### EXERCISE GOAL:
Each line below should be repeated exactly, but no picture should be carried over.

(GIVEN RECORDS begins)

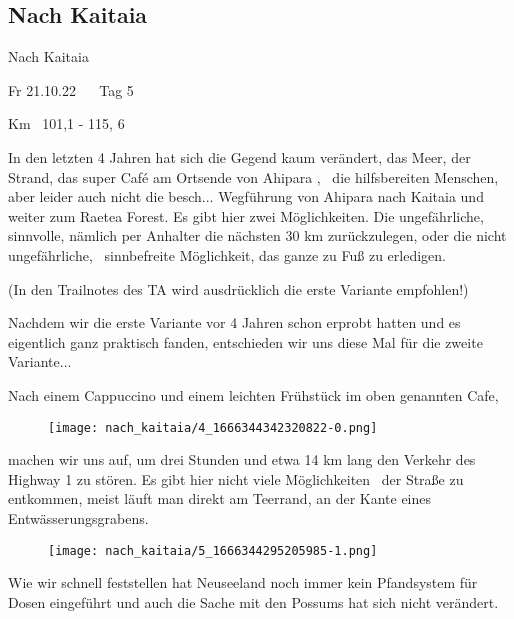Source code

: \subsection{Nach Kaitaia}

Nach Kaitaia


   Fr 21.10.22    Tag 5
  


  Km  101,1 - 115, 6
 


  In den letzten 4 Jahren hat sich die Gegend kaum verändert, das Meer, der Strand, das super Café am Ortsende von Ahipara ,  die hilfsbereiten Menschen, aber leider auch nicht die besch... Wegführung von Ahipara nach Kaitaia und weiter zum Raetea Forest. Es gibt hier zwei Möglichkeiten. Die ungefährliche, sinnvolle, nämlich per Anhalter die nächsten 30 km zurückzulegen, oder die nicht ungefährliche,  sinnbefreite Möglichkeit, das ganze zu Fuß zu erledigen.
 


  (In den Trailnotes des TA wird ausdrücklich die erste Variante empfohlen!)
 


  Nachdem wir die erste Variante vor 4 Jahren schon erprobt hatten und es eigentlich ganz praktisch fanden, entschieden wir uns diese Mal für die zweite Variante...
 


  Nach einem Cappuccino und einem leichten Frühstück im oben genannten Cafe,
 


\begin{figure}[H]
	\centering
	\texttt{[image: nach\_kaitaia/4\_1666344342320822-0.png]}
	\caption{}
	\label{fig:4_1666344342320822-0}
\end{figure}

  machen wir uns auf, um drei Stunden und etwa 14 km lang den Verkehr des Highway 1 zu stören. Es gibt hier nicht viele Möglichkeiten  der Straße zu entkommen, meist läuft man direkt am Teerrand, an der Kante eines Entwässerungsgrabens.
 


\begin{figure}[H]
	\centering
	\texttt{[image: nach\_kaitaia/5\_1666344295205985-1.png]}
	\caption{}
	\label{fig:5_1666344295205985-1}
\end{figure}

  Wie wir schnell feststellen hat Neuseeland noch immer kein Pfandsystem für Dosen eingeführt und auch die Sache mit den Possums hat sich nicht verändert.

(GIVEN RECORDS ends)

### OUTPUT BELOW:
Source code

: \subsection{Nach Kaitaia}

Nach Kaitaia


   Fr 21.10.22    Tag 5
  


  Km  101,1 - 115, 6
 


  In den letzten 4 Jahren hat sich die Gegend kaum verändert, das Meer, der Strand, das super Café am Ortsende von Ahipara ,  die hilfsbereiten Menschen, aber leider auch nicht die besch... Wegführung von Ahipara nach Kaitaia und weiter zum Raetea Forest. Es gibt hier zwei Möglichkeiten. Die ungefährliche, sinnvolle, nämlich per Anhalter die nächsten 30 km zurückzulegen, oder die nicht ungefährliche,  sinnbefreite Möglichkeit, das ganze zu Fuß zu erledigen.
 


  (In den Trailnotes des TA wird ausdrücklich die erste Variante empfohlen!)
 


  Nachdem wir die erste Variante vor 4 Jahren schon erprobt hatten und es eigentlich ganz praktisch fanden, entschieden wir uns diese Mal für die zweite Variante...
 


  Nach einem Cappuccino und einem leichten Frühstück im oben genannten Cafe,
 


\begin{figure}[H]
	\centering
	\texttt{[image: nach\_kaitaia/4\_1666344342320822-0.png]}
	\caption{}
	\label{fig:4_1666344342320822-0}
\end{figure}

  machen wir uns auf, um drei Stunden und etwa 14 km lang den Verkehr des Highway 1 zu stören. Es gibt hier nicht viele Möglichkeiten  der Straße zu entkommen, meist läuft man direkt am Teerrand, an der Kante eines Entwässerungsgrabens.
 


\begin{figure}[H]
	\centering
	\texttt{[image: nach\_kaitaia/5\_1666344295205985-1.png]}
	\caption{}
	\label{fig:5_1666344295205985-1}
\end{figure}

  Wie wir schnell feststellen hat Neuseeland noch immer kein Pfandsystem für Dosen eingeführt und auch die Sache mit den Possums hat sich nicht verändert.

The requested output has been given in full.